PIC PWM and H-Bridge

[camerart]

Hi,

I am about to make a PIC driven H-Bridge circuit board. It needs to be able to switch each of the 4 Mosfets on/off individually.

Previously I made one that switch 2 mosfets each time. Using 'N' IRF7413ZPBF and P IRF7424PBF See attached SCH:

This works well, but now I need 4 switch circuit, if anyone has one please.

Also I have never used PWM for switching mosfets, has anyone got experience with fast switching of mosfets please.

Cheers, Camerart.

 

[schmitt trigger]

Your posted schematic is too low in resolution, and drawn in a convoluted way, to actually provide an opinion.
It appears though, that your upper Mosfets are always biased on.

Setting aside that, to control all Mosfets individually, you require a pair a things:
-a way to level shift the pwm drive signals for the upper Mosfets.
-a way to provide independent bias voltage for the upper Mosfets.

This can be done with discrete components, but to do "fast switching" (fast meaning how many Khz?) tailoring the individual component values is difficult to prevent shoot-thru and other faults that cause immediate and catastrophic destruction.
I can advise you to search on the International Rectifier's webpage and look for H-bridge drivers.
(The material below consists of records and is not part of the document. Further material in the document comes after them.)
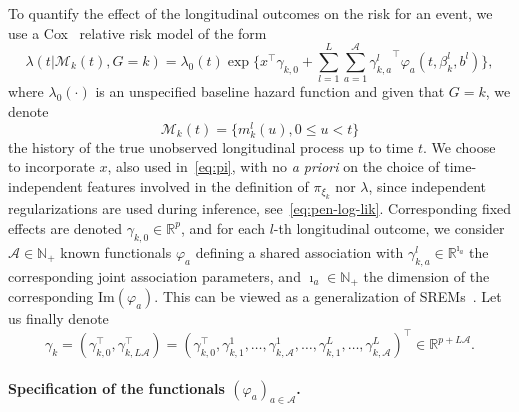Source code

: \documentclass[11pt]{article}
\newcommand{\cM}{\mathcal M}
\newcommand{\cA}{\mathcal A}
\newcommand{\R}{\mathds R}
\newcommand{\N}{\mathds N}
\begin{document}
To quantify the effect of the longitudinal outcomes on the risk for an event, we use a Cox~\citep{Cox1972JRSS} relative risk model of the form
\begin{equation}
	\label{eq:intensity-model}
	\lambda(t|\cM_k(t), G = k) = \lambda_0(t) \exp \Big\{ x^\top \gamma_{k,0} + \sum_{l=1}^L \sum_{a=1}^\cA {\gamma_{k,a}^l}^\top \varphi_a(t, \beta_k^l, b^l) \Big\},
\end{equation}
where $\lambda_0(\cdot)$ is an unspecified baseline hazard function and given that $G = k$, we denote 
\[\cM_k(t) = \{m_k^l(u), 0 \leq u < t\}\] 
the history of the true unobserved longitudinal process up to time $t$. We choose to incorporate $x$, also used in~\eqref{eq:pi}, with no \textit{a priori} on the choice of time-independent features involved in the definition of $\pi_{\xi_k}$ nor $\lambda$, since independent regularizations are used during inference, see~\eqref{eq:pen-log-lik}. Corresponding fixed effects are denoted $\gamma_{k,0} \in \R^p$, and for each $l$-th longitudinal outcome, we consider $\cA \in \N_+$ known functionals $\varphi_a$ defining a shared association with $\gamma_{k,a}^l \in \R^{\imath_a}$ the corresponding joint association parameters, and $\imath_a \in \N_+$ the dimension of the corresponding $\text{Im}(\varphi_a)$. 
This can be viewed as a generalization of SREMs~\citep{rizopoulos2010jm}. Let us finally denote
\[\gamma_k= (\gamma_{k,0}^\top, \gamma_{k,L\cA}^\top)= (\gamma_{k,0}^\top, \gamma_{k,1}^1, \ldots, \gamma_{k,\cA}^1, \ldots, \gamma_{k,1}^L, \ldots, \gamma_{k,\cA}^L )^\top \in \R^{p+L\cA}. \]

\paragraph{Specification of the functionals $(\varphi_a)_{a\in \cA}$.}
\end{document}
Intersil also has a good selection.

 

[camerart]

Your posted schematic is too low in resolution, and drawn in a convoluted way, to actually provide an opinion.
It appears though, that your upper Mosfets are always biased on.

Setting aside that, to control all Mosfets individually, you require a pair a things:
-a way to level shift the pwm drive signals for the upper Mosfets.
-a way to provide independent bias voltage for the upper Mosfets.

This can be done with discrete components, but to do "fast switching" (fast meaning how many Khz?) tailoring the individual component values is difficult to prevent shoot-thru and other faults that cause immediate and catastrophic destruction.
I can advise you to search on the International Rectifier's webpage and look for H-bridge drivers. Intersil also has a good selection.

Hi Schmitt,

I've re-sent the file as a gif, see if it's clearer. Sorry for the convolution, I draw in a way that helps me visualise circuits, (amateur)

What happens is when one of the bottom 'N' type mosfets switch on, they pull down the gate of the top 'P' type mosfets to the required level, which switches them on.

The switching could be up to 720Hz. so it looks as if it's slow switching.

I have an idea, I'll draw and post later.

Camerart.

 

[camerart]

Deleted, Errors.

 

[camerart]

Hi,

I've moved some of the components from my 2 channel SCH, to make a 4 Channel version.

Does it look ok?

Camerart

 

[Ian Rogers]

Edit... see below

 

[camerart]

Your High side FETS need a bit more voltage than you have got....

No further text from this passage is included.